Work task
Below are entries. Reproduce exactly the lines between the line holding "N.~Farmakis and S.~Kounias." and the line holding "W.~P.~Orrick.", inclusive, and only those.

Supplied data
+ + + + + + +
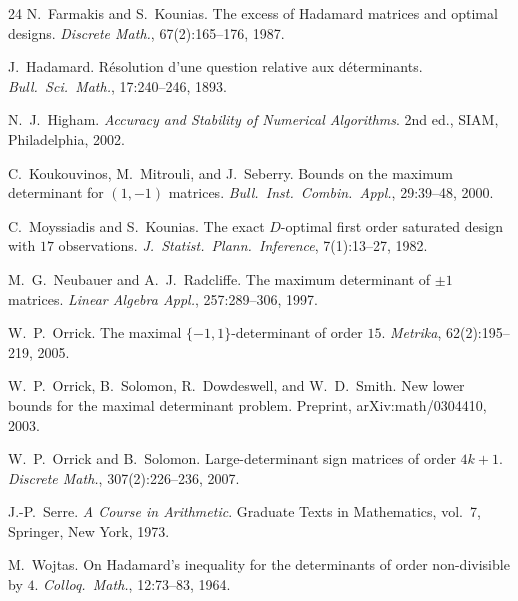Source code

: \documentclass[11pt]{article}
\theoremstyle{remark}
\begin{document}
\begin{thebibliography}{24}
N.~Farmakis and S.~Kounias.
The excess of Hadamard matrices and optimal designs.
\emph{Discrete Math.}, 67(2):165--176, 1987.

J.~Hadamard.
R\'esolution d'une question relative aux d\'eterminants.
\emph{Bull.\ Sci.\ Math.}, 17:240--246, 1893.

N.~J.~Higham.
\emph{Accuracy and Stability of Numerical Algorithms}.
2nd ed., SIAM, Philadelphia, 2002.

C.~Koukouvinos, M.~Mitrouli, and J.~Seberry.
Bounds on the maximum determinant for $(1, -1)$ matrices.
\emph{Bull.\ Inst.\ Combin.\ Appl.}, 29:39--48, 2000.

C.~Moyssiadis and S.~Kounias.
The exact $D$-optimal first order saturated design with $17$ observations.
\emph{J.\ Statist.\ Plann.\ Inference}, 7(1):13--27, 1982.

M.~G.~Neubauer and A.~J.~Radcliffe.
The maximum determinant of $\pm 1$ matrices.
\emph{Linear Algebra Appl.}, 257:289--306, 1997.

W.~P.~Orrick.
The maximal $\{-1, 1\}$-determinant of order $15$.
\emph{Metrika}, 62(2):195--219, 2005.

W.~P.~Orrick, B.~Solomon, R.~Dowdeswell, and W.~D.~Smith.
New lower bounds for the maximal determinant problem.
Preprint, arXiv:math/0304410, 2003.

W.~P.~Orrick and B.~Solomon.
Large-determinant sign matrices of order $4k+1$.
\emph{Discrete Math.}, 307(2):226--236, 2007.

J.-P.~Serre.
\emph{A Course in Arithmetic}.
Graduate Texts in Mathematics, vol.~7, Springer, New York, 1973.

M.~Wojtas.
On Hadamard's inequality for the determinants of order non-divisible by $4$.
\emph{Colloq.\ Math.}, 12:73--83, 1964.

\end{thebibliography}
\end{document}
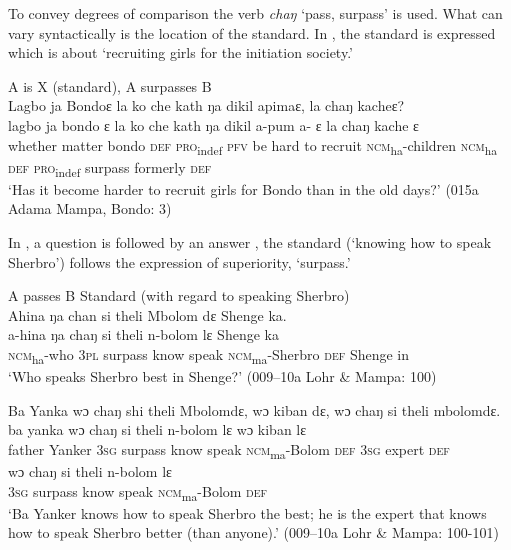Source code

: To convey degrees of comparison the verb \textit{chaŋ} ‘pass, surpass' is used. What can vary syntactically is the location of the standard. In , the standard is expressed which is about ‘recruiting girls for the initiation society.'

\ea%
    \label{ex:230}
    A is X (standard), A surpasses B\\
\vspace{6pt}
    Lagbo ja Bondoɛ la ko che kath ŋa dikil apimaɛ, la chaŋ kacheɛ?\\
    \gll lagbo    ja      bondo    ɛ    la      ko    che  kath  ŋa    dikil    a-pum    a-      ɛ  la      chaŋ    kache      ɛ\\
    whether  matter  bondo  \textsc{def}  \textsc{pro}\textsubscript{indef}  \textsc{pfv}  be    hard to    recruit  \textsc{ncm}\textsubscript{ha}{}-children  \textsc{ncm}\textsubscript{ha}  \textsc{def} \textsc{pro}\textsubscript{indef}  surpass  formerly    \textsc{def}\\
    \glt ‘Has it become harder to recruit girls for Bondo\footnotemark{} than in the old days?' (015a Adama Mampa, Bondo: 3)
    
\z

In , a question  is followed by an answer , the standard (‘knowing how to speak Sherbro') follows the expression of superiority, ‘surpass.'

\ea%
    \label{ex:231}
    A passes B Standard (with regard to speaking Sherbro)\\
    \ea\label{ex:231a} Ahina ŋa chan si theli Mbolom dɛ Shenge  ka.\\
    \gll a-hina      ŋa    chaŋ    si      theli    n-bolom        lɛ    Shenge   ka\\
    \textsc{ncm}\textsubscript{ha}{}-who    \textsc{3pl}  surpass  know    speak    \textsc{ncm}\textsubscript{ma}{}-Sherbro  \textsc{def}  Shenge   in\\
    \glt ‘Who speaks Sherbro best in Shenge?' (009--10a Lohr \& Mampa: 100)

    \ex\label{ex:231b} Ba Yanka wɔ chaŋ shi theli Mbolomdɛ, wɔ kiban dɛ, wɔ chaŋ si theli mbolomdɛ.\\
    \gll ba      yanka    wɔ    chaŋ    si    theli    n-bolom      lɛ    wɔ    kiban    lɛ\\
    father    Yanker  \textsc{3sg}  surpass  know  speak    \textsc{ncm}\textsubscript{ma}{}-Bolom  \textsc{def}  3\textsc{sg}  expert  \textsc{def}\\
    \gll wɔ    chaŋ    si      theli    n-bolom        lɛ\\
    \textsc{3sg}  surpass  know    speak    \textsc{ncm}\textsubscript{ma}{}-Bolom    \textsc{def}\\
    \glt ‘Ba Yanker knows how to speak Sherbro the best; he is the expert that knows how to speak Sherbro better (than anyone).' (009--10a Lohr \& Mampa: 100-101)
\z
\z

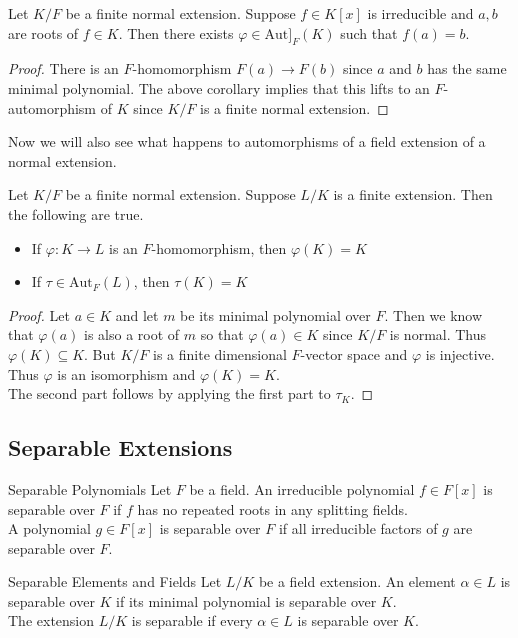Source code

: \documentclass[a4paper]{article}
\begin{document}
\begin{crl}{}{} Let $K/F$ be a finite normal extension. Suppose $f\in K[x]$ is irreducible and $a,b$ are roots of $f\in K$. Then there exists $\varphi\in\text{Aut]}_F(K)$ such that $f(a)=b$. 
\begin{proof}
There is an $F$-homomorphism $F(a)\to F(b)$ since $a$ and $b$ has the same minimal polynomial. The above corollary implies that this lifts to an $F$-automorphism of $K$ since $K/F$ is a finite normal extension. 
\end{proof}
\end{crl}

Now we will also see what happens to automorphisms of a field extension of a normal extension. 

\begin{prp}{}{} Let $K/F$ be a finite normal extension. Suppose $L/K$ is a finite extension. Then the following are true. 
\begin{itemize}
\item If $\varphi:K\to L$ is an $F$-homomorphism, then $\varphi(K)=K$
\item If $\tau\in\text{Aut}_F(L)$, then $\tau(K)=K$
\end{itemize} 
\begin{proof}
Let $a\in K$ and let $m$ be its minimal polynomial over $F$. Then we know that $\varphi(a)$ is also a root of $m$ so that $\varphi(a)\in K$ since $K/F$ is normal. Thus $\varphi(K)\subseteq K$. But $K/F$ is a finite dimensional $F$-vector space and $\varphi$ is injective. Thus $\varphi$ is an isomorphism and $\varphi(K)=K$. \\

The second part follows by applying the first part to $\tau_K$. 
\end{proof}
\end{prp}

\subsection{Separable Extensions}
\begin{defn}{Separable Polynomials}{} Let $F$ be a field. An irreducible polynomial $f\in F[x]$ is separable over $F$ if $f$ has no repeated roots in any splitting fields. \\
A polynomial $g\in F[x]$ is separable over $F$ if all irreducible factors of $g$ are separable over $F$. 
\end{defn}

\begin{defn}{Separable Elements and Fields}{} Let $L/K$ be a field extension. An element $\alpha\in L$ is separable over $K$ if its minimal polynomial is separable over $K$. \\
The extension $L/K$ is separable if every $\alpha\in L$ is separable over $K$. 
\end{defn}
\end{document}
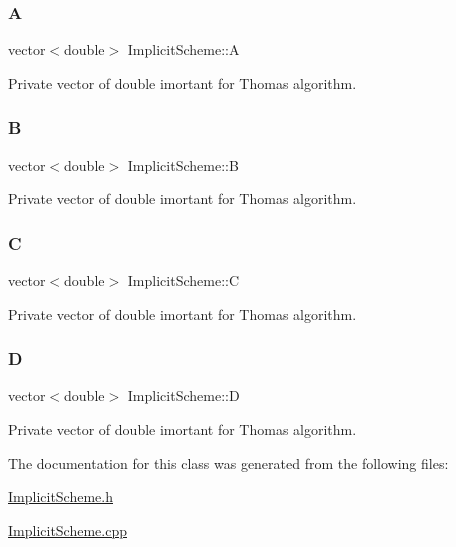 \subsubsection{\texorpdfstring{A}{A}}
{\footnotesize\ttfamily vector$<$double$>$ Implicit\+Scheme\+::A\hspace{0.3cm}{\ttfamily [private]}}

Private vector of double imortant for Thomas algorithm. \mbox{\label{class_implicit_scheme_affeedb3fe9f7ebb8be113c884dd09a97}} 
\subsubsection{\texorpdfstring{B}{B}}
{\footnotesize\ttfamily vector$<$double$>$ Implicit\+Scheme\+::B\hspace{0.3cm}{\ttfamily [private]}}

Private vector of double imortant for Thomas algorithm. \mbox{\label{class_implicit_scheme_ab9059b52250e0afdd41b855299e6cf71}} 
\subsubsection{\texorpdfstring{C}{C}}
{\footnotesize\ttfamily vector$<$double$>$ Implicit\+Scheme\+::C\hspace{0.3cm}{\ttfamily [private]}}

Private vector of double imortant for Thomas algorithm. \mbox{\label{class_implicit_scheme_a30dad74ec599966b5ba7965f382d28cb}} 
\subsubsection{\texorpdfstring{D}{D}}
{\footnotesize\ttfamily vector$<$double$>$ Implicit\+Scheme\+::D\hspace{0.3cm}{\ttfamily [private]}}

Private vector of double imortant for Thomas algorithm. 

The documentation for this class was generated from the following files\+:\begin{DoxyCompactItemize}
\item 
\mbox{\hyperlink{_implicit_scheme_8h}{Implicit\+Scheme.\+h}}\item 
\mbox{\hyperlink{_implicit_scheme_8cpp}{Implicit\+Scheme.\+cpp}}\end{DoxyCompactItemize}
+ + + + + + +
Output for this task
N.~Farmakis and S.~Kounias.
The excess of Hadamard matrices and optimal designs.
\emph{Discrete Math.}, 67(2):165--176, 1987.

J.~Hadamard.
R\'esolution d'une question relative aux d\'eterminants.
\emph{Bull.\ Sci.\ Math.}, 17:240--246, 1893.

N.~J.~Higham.
\emph{Accuracy and Stability of Numerical Algorithms}.
2nd ed., SIAM, Philadelphia, 2002.

C.~Koukouvinos, M.~Mitrouli, and J.~Seberry.
Bounds on the maximum determinant for $(1, -1)$ matrices.
\emph{Bull.\ Inst.\ Combin.\ Appl.}, 29:39--48, 2000.

C.~Moyssiadis and S.~Kounias.
The exact $D$-optimal first order saturated design with $17$ observations.
\emph{J.\ Statist.\ Plann.\ Inference}, 7(1):13--27, 1982.

M.~G.~Neubauer and A.~J.~Radcliffe.
The maximum determinant of $\pm 1$ matrices.
\emph{Linear Algebra Appl.}, 257:289--306, 1997.

W.~P.~Orrick.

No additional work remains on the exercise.